Symbolic Mixture-of-Experts: Adaptive Skill-based Routing for Heterogeneous Reasoning
Abstract
Combining existing pre-trained LLMs is a promising avenue for tackling diverse reasoning tasks. However, selecting experts at the task level is often too coarse-grained, as heterogeneous tasks may require different expertise for each instance. To enable instance-level mixing of LLM experts, we propose Symbolic-MoE, a symbolic, text-based, and gradient-free Mixture-of-Experts framework. Symbolic-MoE uses inferred skills, i.e., specialized knowledge such as algebra in mathematics, for expert selection. Each expert is selected based on how relevant its expertise is to the query, and then generates its own reasoning.
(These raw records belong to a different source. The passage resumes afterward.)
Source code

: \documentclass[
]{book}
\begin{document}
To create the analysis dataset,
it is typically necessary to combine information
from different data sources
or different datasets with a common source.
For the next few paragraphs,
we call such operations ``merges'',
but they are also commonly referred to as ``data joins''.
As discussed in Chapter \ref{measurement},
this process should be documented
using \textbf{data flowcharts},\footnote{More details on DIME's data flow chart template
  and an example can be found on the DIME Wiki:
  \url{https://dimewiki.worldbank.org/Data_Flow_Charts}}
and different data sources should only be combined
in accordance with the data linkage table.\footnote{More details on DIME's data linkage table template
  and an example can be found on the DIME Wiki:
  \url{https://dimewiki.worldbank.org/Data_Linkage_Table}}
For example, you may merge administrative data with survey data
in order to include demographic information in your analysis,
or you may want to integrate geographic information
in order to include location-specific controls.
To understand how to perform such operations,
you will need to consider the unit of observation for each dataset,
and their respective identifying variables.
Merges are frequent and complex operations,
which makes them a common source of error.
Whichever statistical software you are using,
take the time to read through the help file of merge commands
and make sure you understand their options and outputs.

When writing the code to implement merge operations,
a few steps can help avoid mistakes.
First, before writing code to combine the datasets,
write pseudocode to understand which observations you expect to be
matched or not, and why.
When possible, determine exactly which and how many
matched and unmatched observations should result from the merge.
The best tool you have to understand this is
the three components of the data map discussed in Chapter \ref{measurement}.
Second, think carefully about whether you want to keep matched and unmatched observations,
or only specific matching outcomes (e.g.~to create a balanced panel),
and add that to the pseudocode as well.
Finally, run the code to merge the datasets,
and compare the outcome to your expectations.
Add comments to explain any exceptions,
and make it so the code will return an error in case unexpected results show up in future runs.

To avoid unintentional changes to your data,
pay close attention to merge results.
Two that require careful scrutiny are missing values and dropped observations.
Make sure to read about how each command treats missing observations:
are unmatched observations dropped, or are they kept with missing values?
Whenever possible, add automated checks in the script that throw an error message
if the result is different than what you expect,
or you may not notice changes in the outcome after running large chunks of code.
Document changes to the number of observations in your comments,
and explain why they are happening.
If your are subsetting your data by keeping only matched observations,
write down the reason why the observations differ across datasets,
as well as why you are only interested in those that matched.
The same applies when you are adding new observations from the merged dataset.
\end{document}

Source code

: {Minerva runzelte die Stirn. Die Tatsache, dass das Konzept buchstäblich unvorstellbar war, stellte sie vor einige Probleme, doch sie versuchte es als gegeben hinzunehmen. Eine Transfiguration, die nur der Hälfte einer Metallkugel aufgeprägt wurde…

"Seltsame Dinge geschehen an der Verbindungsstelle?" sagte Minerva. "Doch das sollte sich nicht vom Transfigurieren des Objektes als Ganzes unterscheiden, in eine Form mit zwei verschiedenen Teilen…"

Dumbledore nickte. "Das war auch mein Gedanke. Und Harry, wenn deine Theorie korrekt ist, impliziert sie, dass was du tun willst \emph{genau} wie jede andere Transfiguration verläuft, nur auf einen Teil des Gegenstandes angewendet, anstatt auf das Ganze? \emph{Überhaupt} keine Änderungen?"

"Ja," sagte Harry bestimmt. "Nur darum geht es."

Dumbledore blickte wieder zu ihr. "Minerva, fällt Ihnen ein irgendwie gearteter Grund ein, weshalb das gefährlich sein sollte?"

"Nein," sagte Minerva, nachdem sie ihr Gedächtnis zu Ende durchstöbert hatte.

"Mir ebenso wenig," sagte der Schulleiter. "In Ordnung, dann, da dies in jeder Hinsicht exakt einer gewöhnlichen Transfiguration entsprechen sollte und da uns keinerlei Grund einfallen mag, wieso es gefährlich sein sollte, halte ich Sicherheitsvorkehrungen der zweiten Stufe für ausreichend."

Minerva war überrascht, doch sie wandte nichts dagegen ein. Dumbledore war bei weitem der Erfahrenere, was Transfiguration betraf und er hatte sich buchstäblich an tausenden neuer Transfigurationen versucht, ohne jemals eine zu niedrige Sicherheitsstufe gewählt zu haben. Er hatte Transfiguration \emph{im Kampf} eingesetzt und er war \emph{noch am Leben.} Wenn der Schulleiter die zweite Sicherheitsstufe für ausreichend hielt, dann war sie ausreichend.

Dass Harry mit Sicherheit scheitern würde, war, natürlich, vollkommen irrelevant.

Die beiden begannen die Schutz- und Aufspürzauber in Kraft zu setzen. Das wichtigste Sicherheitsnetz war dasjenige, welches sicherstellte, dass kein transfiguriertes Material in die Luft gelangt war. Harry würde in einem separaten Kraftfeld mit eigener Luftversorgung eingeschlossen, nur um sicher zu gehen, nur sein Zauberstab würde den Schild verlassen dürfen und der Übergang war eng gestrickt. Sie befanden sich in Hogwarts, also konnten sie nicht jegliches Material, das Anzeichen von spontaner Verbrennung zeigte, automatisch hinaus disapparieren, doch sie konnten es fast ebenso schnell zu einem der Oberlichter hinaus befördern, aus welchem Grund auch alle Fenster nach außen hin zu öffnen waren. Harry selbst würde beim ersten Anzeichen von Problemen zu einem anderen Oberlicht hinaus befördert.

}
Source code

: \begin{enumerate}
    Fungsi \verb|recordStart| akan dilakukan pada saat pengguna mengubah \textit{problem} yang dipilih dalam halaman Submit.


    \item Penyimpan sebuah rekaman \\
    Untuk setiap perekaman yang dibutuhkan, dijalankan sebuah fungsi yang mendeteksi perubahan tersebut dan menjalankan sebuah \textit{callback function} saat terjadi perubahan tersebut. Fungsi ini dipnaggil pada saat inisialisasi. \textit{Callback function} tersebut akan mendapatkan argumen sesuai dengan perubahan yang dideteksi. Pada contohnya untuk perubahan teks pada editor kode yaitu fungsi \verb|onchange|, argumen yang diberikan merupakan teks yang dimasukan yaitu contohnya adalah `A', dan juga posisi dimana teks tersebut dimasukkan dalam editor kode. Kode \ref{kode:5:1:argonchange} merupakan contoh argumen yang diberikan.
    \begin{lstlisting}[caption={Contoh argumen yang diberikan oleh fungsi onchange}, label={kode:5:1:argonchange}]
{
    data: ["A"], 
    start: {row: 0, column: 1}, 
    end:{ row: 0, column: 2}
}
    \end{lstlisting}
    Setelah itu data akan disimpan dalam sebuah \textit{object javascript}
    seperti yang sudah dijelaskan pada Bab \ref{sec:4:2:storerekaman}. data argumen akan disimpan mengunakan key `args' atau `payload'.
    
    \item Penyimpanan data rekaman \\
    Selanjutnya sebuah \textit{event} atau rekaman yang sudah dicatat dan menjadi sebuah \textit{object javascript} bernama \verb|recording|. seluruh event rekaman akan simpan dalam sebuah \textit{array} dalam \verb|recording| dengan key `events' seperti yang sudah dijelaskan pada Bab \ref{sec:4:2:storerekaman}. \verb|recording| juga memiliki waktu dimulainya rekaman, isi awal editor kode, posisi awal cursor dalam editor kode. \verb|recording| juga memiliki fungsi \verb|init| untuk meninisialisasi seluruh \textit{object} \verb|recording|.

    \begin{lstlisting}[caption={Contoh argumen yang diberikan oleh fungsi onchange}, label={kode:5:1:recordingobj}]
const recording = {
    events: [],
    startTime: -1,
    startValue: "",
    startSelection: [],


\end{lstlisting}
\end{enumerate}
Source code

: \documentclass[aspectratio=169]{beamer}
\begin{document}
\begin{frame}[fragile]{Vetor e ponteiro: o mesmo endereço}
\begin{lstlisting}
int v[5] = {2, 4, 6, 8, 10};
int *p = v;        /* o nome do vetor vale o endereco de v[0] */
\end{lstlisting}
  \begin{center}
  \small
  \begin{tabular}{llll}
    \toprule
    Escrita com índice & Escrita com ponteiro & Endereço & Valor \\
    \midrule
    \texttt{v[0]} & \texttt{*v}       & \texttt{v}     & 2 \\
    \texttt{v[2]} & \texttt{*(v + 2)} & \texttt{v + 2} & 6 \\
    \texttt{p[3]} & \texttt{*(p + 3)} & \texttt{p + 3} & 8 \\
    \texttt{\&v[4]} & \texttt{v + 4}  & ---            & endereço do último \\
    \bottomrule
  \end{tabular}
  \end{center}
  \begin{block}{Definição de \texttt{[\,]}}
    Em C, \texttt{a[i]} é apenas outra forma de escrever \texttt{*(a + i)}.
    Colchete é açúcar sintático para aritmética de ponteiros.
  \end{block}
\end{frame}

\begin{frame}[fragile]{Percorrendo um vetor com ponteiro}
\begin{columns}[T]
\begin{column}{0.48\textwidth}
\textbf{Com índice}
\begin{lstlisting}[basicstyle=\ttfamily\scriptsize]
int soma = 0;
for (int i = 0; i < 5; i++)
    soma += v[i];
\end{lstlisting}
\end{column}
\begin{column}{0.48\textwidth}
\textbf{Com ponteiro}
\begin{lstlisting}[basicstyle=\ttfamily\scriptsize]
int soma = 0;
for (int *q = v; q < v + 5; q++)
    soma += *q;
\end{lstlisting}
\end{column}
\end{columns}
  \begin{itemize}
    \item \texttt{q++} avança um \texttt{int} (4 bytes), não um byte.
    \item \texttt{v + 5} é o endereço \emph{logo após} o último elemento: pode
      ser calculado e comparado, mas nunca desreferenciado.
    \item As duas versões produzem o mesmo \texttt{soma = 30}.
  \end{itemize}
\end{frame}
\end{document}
This results in k outputs from k experts, which are then synthesized into a final high-quality response by an aggregator, chosen based on its ability to integrate diverse outputs. We show that instance-level expert selection improves performance by a large margin but -- when implemented naively -- can introduce a high computational overhead due to the need for constant model loading and offloading. To address this, we implement a batch inference strategy that groups instances based on their assigned experts, ensuring each model will only be loaded once. This allows us to integrate 16 expert models on a single GPU with a time cost comparable to prior multi-agent baselines using 4 GPUs. Through extensive evaluations on diverse benchmarks (MMLU-Pro, GPQA, AIME, and MedMCQA), Symbolic-MoE shows an absolute average improvement of 8.15% over the best baseline. Moreover, Symbolic-MoE generalizes well to unseen tasks and removes the need for expensive multi-round discussions, outperforming discussion baselines with less computation.